In the entries below, count every line with the string "loop". State the count and nothing else.

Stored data

§ §

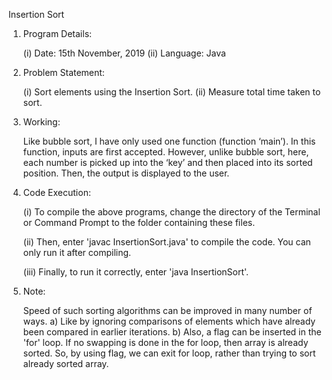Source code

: Insertion Sort

01.	Program Details:

	(i)	Date: 15th November, 2019
	(ii)	Language: Java

02.	Problem Statement:

	(i)	Sort elements using the Insertion Sort.
	(ii)	Measure total time taken to sort.

03.	Working:

	Like bubble sort, I have only used one function (function ‘main’).
	In this function, inputs are first accepted.
	However, unlike bubble sort,
	here, each number is picked up into the ‘key’ and then placed into its sorted position.
	Then, the output is displayed to the user.

04.	Code Execution:

	(i)	To compile the above programs,
		change the directory of the Terminal or Command Prompt to the folder containing these files.

	(ii)	Then, enter 'javac InsertionSort.java' to compile the code.
		You can only run it after compiling.

	(iii)	Finally, to run it correctly,
		enter 'java InsertionSort'.

05.	Note:

	Speed of such sorting algorithms can be improved in many number of ways.
	a)	Like by ignoring comparisons of elements which have already been compared in earlier iterations.
	b)	Also, a flag can be inserted in the 'for' loop.
		If no swapping is done in the for loop, then array is already sorted.
		So, by using flag, we can exit for loop, rather than trying to sort already sorted array.

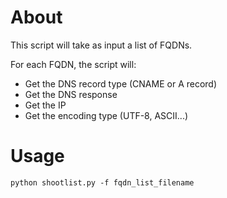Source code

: # About
This script will take as input a list of FQDNs.

For each FQDN, the script will:
* Get the DNS record type (CNAME or A record)
* Get the DNS response
* Get the IP
* Get the encoding type (UTF-8, ASCII...)

# Usage
`python shootlist.py -f fqdn_list_filename`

§ §

RESPONSE AREA: 3